Go through the lines below and copy any that hold the string "often".

Start of The data

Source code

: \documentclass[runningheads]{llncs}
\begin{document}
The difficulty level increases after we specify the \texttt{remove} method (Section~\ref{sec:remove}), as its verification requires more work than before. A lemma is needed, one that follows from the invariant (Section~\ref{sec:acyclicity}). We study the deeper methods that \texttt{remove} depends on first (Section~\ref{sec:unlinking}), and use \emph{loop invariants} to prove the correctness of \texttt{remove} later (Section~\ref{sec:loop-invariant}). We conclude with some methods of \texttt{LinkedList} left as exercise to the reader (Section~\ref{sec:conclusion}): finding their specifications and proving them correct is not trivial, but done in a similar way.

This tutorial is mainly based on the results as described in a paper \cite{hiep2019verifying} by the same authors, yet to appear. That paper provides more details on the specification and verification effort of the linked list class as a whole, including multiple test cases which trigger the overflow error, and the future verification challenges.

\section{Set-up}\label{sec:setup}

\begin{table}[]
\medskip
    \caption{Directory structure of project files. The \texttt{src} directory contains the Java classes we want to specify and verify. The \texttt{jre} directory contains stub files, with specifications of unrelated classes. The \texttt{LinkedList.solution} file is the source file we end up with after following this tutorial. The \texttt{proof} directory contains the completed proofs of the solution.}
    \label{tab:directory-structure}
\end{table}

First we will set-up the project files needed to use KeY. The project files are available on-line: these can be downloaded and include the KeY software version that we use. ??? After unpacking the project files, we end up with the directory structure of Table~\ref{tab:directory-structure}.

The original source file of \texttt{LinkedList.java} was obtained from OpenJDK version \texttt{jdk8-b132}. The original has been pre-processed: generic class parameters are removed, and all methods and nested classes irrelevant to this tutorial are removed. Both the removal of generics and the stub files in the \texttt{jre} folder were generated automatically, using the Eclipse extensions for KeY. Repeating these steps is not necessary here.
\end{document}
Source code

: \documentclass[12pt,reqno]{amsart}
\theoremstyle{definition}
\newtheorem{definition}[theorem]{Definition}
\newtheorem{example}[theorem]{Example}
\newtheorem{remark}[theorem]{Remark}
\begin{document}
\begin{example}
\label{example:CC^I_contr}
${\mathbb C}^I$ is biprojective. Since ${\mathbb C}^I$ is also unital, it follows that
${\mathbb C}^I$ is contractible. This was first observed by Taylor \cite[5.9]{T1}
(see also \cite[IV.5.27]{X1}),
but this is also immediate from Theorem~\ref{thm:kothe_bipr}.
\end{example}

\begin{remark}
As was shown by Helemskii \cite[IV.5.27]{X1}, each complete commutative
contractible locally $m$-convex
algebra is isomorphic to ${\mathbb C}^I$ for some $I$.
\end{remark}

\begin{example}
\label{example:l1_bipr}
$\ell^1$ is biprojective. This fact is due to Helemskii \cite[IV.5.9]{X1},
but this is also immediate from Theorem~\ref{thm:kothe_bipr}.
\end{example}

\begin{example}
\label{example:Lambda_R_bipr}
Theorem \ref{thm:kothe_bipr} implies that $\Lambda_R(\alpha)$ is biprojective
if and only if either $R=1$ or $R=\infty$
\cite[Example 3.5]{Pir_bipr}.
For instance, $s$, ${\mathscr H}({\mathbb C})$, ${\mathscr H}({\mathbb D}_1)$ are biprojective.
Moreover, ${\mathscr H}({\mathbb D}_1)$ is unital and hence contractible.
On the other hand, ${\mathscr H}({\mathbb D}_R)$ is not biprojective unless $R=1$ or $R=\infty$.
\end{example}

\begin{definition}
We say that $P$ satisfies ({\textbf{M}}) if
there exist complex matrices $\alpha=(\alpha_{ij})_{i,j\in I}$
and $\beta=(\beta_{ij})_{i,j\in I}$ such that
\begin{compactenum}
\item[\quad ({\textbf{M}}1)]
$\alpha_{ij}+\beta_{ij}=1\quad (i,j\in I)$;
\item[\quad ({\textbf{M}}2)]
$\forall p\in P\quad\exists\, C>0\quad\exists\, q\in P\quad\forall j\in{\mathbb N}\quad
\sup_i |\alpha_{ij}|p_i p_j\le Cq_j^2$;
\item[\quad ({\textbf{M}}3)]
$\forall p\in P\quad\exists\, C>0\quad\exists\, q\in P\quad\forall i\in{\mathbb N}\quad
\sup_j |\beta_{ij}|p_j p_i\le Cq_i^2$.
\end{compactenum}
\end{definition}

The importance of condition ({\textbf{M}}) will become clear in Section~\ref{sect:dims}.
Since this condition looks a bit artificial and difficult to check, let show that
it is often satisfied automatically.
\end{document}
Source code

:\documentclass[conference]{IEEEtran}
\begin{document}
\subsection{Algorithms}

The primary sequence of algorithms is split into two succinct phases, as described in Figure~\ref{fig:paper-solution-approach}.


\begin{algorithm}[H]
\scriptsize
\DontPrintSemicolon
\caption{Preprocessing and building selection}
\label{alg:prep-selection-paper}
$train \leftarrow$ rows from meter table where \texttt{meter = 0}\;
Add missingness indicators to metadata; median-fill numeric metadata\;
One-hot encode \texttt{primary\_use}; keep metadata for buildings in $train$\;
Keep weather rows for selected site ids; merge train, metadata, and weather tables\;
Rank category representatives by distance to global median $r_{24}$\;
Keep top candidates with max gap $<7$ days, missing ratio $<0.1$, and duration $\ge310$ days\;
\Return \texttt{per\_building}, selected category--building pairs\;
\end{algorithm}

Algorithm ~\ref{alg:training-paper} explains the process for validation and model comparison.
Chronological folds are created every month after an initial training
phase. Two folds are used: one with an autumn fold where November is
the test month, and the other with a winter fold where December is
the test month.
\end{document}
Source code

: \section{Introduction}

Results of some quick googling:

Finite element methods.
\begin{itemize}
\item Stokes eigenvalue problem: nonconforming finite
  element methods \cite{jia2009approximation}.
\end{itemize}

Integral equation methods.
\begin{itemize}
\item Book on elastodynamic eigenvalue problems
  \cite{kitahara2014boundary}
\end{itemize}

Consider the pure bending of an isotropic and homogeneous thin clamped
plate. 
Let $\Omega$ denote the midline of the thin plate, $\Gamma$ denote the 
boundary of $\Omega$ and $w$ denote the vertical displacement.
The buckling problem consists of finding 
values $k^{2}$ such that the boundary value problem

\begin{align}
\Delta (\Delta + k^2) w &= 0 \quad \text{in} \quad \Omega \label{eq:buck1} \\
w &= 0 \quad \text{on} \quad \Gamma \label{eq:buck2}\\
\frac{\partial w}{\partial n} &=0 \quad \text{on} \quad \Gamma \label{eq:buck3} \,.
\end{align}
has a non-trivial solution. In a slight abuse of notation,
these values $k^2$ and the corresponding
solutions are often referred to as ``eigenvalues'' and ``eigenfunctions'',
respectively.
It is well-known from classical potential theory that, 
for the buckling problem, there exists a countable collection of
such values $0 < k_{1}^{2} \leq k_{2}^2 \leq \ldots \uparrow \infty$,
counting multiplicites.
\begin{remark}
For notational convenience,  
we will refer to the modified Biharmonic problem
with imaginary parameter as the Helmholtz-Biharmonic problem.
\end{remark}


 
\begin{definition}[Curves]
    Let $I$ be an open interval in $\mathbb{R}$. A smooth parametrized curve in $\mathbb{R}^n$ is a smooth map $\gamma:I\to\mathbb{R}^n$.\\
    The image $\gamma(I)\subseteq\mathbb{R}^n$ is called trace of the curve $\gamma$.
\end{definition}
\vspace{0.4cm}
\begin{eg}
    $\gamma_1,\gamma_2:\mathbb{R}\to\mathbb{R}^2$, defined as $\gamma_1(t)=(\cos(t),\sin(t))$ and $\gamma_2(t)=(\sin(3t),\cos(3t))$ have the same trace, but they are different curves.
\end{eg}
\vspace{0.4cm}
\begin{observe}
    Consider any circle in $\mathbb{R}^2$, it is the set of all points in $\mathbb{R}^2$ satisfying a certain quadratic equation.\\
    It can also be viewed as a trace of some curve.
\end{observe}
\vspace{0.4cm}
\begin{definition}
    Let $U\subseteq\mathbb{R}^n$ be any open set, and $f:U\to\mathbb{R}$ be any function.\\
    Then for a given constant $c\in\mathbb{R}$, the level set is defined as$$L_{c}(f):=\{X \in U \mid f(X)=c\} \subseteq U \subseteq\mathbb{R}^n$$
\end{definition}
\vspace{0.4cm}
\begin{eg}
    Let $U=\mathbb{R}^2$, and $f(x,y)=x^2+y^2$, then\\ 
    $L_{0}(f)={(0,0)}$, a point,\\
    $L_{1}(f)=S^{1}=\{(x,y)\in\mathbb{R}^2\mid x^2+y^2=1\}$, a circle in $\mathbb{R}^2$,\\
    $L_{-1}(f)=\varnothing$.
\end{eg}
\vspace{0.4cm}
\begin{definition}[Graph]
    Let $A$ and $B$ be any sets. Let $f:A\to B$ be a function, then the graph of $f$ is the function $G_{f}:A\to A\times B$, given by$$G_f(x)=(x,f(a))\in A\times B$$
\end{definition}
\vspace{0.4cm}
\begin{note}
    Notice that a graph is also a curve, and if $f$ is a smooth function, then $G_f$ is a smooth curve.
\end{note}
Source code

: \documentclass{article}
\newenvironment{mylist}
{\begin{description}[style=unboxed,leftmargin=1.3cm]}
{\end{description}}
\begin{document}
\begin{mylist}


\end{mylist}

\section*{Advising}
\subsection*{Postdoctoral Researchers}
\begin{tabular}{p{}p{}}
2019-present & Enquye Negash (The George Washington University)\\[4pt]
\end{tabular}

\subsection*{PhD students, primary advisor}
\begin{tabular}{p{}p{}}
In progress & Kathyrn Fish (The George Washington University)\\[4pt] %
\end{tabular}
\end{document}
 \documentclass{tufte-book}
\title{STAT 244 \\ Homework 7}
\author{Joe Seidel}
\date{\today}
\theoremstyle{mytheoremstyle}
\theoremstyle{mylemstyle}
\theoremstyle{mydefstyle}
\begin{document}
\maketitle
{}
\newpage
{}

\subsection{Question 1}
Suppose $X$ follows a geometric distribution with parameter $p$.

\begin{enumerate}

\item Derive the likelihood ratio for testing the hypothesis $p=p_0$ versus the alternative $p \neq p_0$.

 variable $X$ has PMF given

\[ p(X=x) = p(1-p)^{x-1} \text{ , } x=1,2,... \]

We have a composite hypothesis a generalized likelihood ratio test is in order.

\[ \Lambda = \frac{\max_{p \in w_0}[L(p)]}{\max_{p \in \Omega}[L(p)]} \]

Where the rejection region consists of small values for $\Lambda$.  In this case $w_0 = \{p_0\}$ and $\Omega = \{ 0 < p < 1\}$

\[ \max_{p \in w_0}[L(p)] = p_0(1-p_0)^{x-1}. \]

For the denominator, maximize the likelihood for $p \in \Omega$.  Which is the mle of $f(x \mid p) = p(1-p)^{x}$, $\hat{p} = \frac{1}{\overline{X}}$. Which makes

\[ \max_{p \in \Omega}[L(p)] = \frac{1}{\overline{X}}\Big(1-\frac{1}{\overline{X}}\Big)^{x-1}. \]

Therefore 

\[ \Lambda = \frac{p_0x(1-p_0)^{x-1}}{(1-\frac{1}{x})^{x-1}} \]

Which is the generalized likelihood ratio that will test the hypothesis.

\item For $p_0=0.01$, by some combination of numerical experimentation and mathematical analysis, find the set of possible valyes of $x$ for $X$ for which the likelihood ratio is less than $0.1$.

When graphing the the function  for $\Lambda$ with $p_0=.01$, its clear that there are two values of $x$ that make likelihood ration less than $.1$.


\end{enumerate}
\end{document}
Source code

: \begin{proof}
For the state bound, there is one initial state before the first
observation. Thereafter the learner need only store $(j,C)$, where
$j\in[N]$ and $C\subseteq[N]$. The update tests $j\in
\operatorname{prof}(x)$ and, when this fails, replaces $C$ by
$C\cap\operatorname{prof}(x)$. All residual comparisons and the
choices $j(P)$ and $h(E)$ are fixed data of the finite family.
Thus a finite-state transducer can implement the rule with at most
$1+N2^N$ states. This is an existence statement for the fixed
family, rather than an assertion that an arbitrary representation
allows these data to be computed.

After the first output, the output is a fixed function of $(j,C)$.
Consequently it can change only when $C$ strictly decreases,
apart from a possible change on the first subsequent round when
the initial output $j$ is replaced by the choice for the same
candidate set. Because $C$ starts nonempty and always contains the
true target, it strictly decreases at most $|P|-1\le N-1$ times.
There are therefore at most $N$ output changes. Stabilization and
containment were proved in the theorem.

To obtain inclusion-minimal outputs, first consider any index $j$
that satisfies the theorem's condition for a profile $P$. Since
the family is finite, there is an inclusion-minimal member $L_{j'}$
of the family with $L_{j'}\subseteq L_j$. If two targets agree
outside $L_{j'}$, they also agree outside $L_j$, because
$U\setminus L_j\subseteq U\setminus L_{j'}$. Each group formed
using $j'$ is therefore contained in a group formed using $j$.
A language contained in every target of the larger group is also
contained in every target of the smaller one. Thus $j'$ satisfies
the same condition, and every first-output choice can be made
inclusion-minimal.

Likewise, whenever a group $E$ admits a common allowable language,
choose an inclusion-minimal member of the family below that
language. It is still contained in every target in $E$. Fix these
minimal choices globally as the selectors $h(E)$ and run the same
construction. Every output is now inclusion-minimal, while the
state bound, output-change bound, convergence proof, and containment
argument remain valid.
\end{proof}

End of The data

## Solution to this exercise
it is often satisfied automatically.
solutions are often referred to as ``eigenvalues'' and ``eigenfunctions'',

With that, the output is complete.